Llena mis sábanas de fiebre y mi colchón de arena. Encierra gritos en mi garganta que se vuelven piedra y no me dejan tragar.
Okupa niega sus actos y los reivindica. Me acusa de crímenes que sólo él conoce y de los que, en ausencia, no puedo ser responsable. Miento descaradamente para que se sienta culpable, y resulta.
Okupa guiña un ojo azul y supone que ese mínimo acto lo redime.
Maldito Okupa sabelotodo, cerrá la boca, escondé tus manos y negáme el viento que va a llevarse todo lo que no quede escrito.

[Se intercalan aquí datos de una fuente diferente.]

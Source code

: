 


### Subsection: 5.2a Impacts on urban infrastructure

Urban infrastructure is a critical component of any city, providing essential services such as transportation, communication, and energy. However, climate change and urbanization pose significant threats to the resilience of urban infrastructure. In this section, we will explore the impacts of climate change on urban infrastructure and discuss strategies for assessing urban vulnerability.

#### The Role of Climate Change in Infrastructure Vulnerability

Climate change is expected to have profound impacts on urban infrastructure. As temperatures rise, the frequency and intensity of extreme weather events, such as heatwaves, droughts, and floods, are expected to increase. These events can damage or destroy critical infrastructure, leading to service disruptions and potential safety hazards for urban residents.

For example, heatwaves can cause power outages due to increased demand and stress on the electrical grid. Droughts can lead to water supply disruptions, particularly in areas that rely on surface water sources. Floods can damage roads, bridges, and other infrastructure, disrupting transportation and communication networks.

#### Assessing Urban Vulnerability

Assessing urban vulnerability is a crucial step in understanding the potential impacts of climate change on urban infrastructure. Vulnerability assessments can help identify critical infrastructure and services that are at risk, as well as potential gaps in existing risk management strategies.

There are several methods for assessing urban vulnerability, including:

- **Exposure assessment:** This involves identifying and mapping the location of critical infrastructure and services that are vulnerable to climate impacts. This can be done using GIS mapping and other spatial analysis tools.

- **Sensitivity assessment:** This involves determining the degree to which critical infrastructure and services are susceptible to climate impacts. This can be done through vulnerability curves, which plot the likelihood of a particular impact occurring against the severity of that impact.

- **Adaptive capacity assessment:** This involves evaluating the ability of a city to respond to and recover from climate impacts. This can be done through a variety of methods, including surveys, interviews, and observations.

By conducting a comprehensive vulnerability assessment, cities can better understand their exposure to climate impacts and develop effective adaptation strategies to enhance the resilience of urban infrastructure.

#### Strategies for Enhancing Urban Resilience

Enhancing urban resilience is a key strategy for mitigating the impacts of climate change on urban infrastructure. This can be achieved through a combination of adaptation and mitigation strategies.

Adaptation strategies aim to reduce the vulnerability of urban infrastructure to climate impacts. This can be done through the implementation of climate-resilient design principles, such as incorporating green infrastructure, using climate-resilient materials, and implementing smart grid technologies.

Las sábanas se arrugan sin que las toques. La arena se reseca y la boca se llena de piedras cada vez que te pienso. Sueño con tus manos okupas, que me usurpan la cama delirante de fiebres atrasadas, y tus besos, que explotan al chocarse con la almohada. La lengua del aire se apiada de mi cuerpo y lo envuelve, acopio pasivo de lo que te pertenece y de lo que tal vez nunca te de.
Okupa se esconde, en noches de mosquitos y luciérnagas, en corrientes de agua sucia y olor dulce a frutas podridas. Encadena memorias futuras para que yo las guarde. Habla con la verdad de los justos y la urgencia de los traidores. Desafía mi sentido común por absurdo, por inútil, por ajeno.
Mi carne, la sábana que encierra mis cobardías, se vuelve permeable al contacto con la aguja. Respiro y un líquido invisible repta apagando mis incendios oníricos, aplastando las piedras en mi garganta, mojando la arena de mis huesos.
Trago saliva y callo por no contradecirlo, aunque se que se equivoca. Siempre se equivoca.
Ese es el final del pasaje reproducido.